[Plain-text document sources]
-- Opening Marker --
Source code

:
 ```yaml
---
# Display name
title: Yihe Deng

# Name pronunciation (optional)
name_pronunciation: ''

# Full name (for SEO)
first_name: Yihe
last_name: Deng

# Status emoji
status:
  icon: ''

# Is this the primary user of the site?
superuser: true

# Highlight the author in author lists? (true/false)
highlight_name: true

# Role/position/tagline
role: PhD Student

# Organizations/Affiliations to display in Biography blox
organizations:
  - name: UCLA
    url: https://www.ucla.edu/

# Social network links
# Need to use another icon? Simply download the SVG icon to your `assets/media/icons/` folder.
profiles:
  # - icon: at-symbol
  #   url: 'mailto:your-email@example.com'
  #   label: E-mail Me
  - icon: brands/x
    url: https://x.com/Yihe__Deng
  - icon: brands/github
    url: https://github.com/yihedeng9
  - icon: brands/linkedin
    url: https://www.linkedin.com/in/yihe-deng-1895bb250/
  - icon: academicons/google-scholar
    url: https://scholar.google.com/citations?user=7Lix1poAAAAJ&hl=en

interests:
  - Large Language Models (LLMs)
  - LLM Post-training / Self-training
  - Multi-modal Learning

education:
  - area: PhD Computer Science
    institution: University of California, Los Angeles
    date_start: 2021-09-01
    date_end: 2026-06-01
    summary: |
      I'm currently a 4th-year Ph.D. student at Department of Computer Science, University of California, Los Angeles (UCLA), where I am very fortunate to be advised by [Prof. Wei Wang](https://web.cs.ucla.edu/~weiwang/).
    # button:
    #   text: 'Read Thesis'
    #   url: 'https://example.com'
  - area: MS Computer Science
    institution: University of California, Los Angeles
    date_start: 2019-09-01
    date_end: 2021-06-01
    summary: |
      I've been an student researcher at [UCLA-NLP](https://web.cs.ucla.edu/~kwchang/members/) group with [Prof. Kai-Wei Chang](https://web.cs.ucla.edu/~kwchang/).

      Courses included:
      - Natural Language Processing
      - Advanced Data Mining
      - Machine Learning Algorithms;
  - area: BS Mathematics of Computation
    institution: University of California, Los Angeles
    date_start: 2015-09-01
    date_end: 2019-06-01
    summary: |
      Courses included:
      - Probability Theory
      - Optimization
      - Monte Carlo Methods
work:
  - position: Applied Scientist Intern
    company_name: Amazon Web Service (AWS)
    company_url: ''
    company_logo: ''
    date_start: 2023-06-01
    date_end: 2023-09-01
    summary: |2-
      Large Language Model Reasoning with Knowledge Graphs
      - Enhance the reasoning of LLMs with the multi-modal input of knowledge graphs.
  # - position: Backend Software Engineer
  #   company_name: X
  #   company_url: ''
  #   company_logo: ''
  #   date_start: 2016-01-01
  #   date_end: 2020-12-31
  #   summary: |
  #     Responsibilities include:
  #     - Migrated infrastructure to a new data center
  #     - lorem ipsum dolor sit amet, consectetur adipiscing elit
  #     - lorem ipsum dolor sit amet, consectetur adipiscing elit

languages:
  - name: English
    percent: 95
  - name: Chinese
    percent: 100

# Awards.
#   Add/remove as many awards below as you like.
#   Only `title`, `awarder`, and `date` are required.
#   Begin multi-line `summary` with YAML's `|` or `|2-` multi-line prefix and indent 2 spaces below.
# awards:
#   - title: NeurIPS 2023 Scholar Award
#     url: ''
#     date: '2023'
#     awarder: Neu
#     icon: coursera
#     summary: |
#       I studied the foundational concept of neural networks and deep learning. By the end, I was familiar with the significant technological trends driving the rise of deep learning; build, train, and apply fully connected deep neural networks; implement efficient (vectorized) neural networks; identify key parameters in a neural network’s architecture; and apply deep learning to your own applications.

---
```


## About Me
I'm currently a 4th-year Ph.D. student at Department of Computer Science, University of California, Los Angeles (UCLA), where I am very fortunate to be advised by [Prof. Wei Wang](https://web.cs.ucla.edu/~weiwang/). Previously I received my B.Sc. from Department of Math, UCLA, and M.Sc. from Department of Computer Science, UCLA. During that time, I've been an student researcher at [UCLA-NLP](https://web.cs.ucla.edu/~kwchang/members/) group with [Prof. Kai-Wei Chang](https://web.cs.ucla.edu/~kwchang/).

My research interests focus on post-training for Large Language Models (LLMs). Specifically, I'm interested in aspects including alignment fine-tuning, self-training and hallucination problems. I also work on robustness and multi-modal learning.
-- Closing Marker --
**Work order:** Copy the records above. Leave out nothing.

**Expected answer:**
Source code

:
 ```yaml
---
# Display name
title: Yihe Deng

# Name pronunciation (optional)
name_pronunciation: ''

# Full name (for SEO)
first_name: Yihe
last_name: Deng

# Status emoji
status:
  icon: ''

# Is this the primary user of the site?
superuser: true

# Highlight the author in author lists? (true/false)
highlight_name: true

# Role/position/tagline
role: PhD Student

# Organizations/Affiliations to display in Biography blox
organizations:
  - name: UCLA
    url: https://www.ucla.edu/

# Social network links
# Need to use another icon? Simply download the SVG icon to your `assets/media/icons/` folder.
profiles:
  # - icon: at-symbol
  #   url: 'mailto:your-email@example.com'
  #   label: E-mail Me
  - icon: brands/x
    url: https://x.com/Yihe__Deng
  - icon: brands/github
    url: https://github.com/yihedeng9
  - icon: brands/linkedin
    url: https://www.linkedin.com/in/yihe-deng-1895bb250/
  - icon: academicons/google-scholar
    url: https://scholar.google.com/citations?user=7Lix1poAAAAJ&hl=en

interests:
  - Large Language Models (LLMs)
  - LLM Post-training / Self-training
  - Multi-modal Learning

education:
  - area: PhD Computer Science
    institution: University of California, Los Angeles
    date_start: 2021-09-01
    date_end: 2026-06-01
    summary: |
      I'm currently a 4th-year Ph.D. student at Department of Computer Science, University of California, Los Angeles (UCLA), where I am very fortunate to be advised by [Prof. Wei Wang](https://web.cs.ucla.edu/~weiwang/).
    # button:
    #   text: 'Read Thesis'
    #   url: 'https://example.com'
  - area: MS Computer Science
    institution: University of California, Los Angeles
    date_start: 2019-09-01
    date_end: 2021-06-01
    summary: |
      I've been an student researcher at [UCLA-NLP](https://web.cs.ucla.edu/~kwchang/members/) group with [Prof. Kai-Wei Chang](https://web.cs.ucla.edu/~kwchang/).

      Courses included:
      - Natural Language Processing
      - Advanced Data Mining
      - Machine Learning Algorithms;
  - area: BS Mathematics of Computation
    institution: University of California, Los Angeles
    date_start: 2015-09-01
    date_end: 2019-06-01
    summary: |
      Courses included:
      - Probability Theory
      - Optimization
      - Monte Carlo Methods
work:
  - position: Applied Scientist Intern
    company_name: Amazon Web Service (AWS)
    company_url: ''
    company_logo: ''
    date_start: 2023-06-01
    date_end: 2023-09-01
    summary: |2-
      Large Language Model Reasoning with Knowledge Graphs
      - Enhance the reasoning of LLMs with the multi-modal input of knowledge graphs.
  # - position: Backend Software Engineer
  #   company_name: X
  #   company_url: ''
  #   company_logo: ''
  #   date_start: 2016-01-01
  #   date_end: 2020-12-31
  #   summary: |
  #     Responsibilities include:
  #     - Migrated infrastructure to a new data center
  #     - lorem ipsum dolor sit amet, consectetur adipiscing elit
  #     - lorem ipsum dolor sit amet, consectetur adipiscing elit

languages:
  - name: English
    percent: 95
  - name: Chinese
    percent: 100

# Awards.
#   Add/remove as many awards below as you like.
#   Only `title`, `awarder`, and `date` are required.
#   Begin multi-line `summary` with YAML's `|` or `|2-` multi-line prefix and indent 2 spaces below.
# awards:
#   - title: NeurIPS 2023 Scholar Award
#     url: ''
#     date: '2023'
#     awarder: Neu
#     icon: coursera
#     summary: |
#       I studied the foundational concept of neural networks and deep learning. By the end, I was familiar with the significant technological trends driving the rise of deep learning; build, train, and apply fully connected deep neural networks; implement efficient (vectorized) neural networks; identify key parameters in a neural network’s architecture; and apply deep learning to your own applications.

---
```


## About Me
I'm currently a 4th-year Ph.D. student at Department of Computer Science, University of California, Los Angeles (UCLA), where I am very fortunate to be advised by [Prof. Wei Wang](https://web.cs.ucla.edu/~weiwang/). Previously I received my B.Sc. from Department of Math, UCLA, and M.Sc. from Department of Computer Science, UCLA. During that time, I've been an student researcher at [UCLA-NLP](https://web.cs.ucla.edu/~kwchang/members/) group with [Prof. Kai-Wei Chang](https://web.cs.ucla.edu/~kwchang/).

My research interests focus on post-training for Large Language Models (LLMs). Specifically, I'm interested in aspects including alignment fine-tuning, self-training and hallucination problems. I also work on robustness and multi-modal learning.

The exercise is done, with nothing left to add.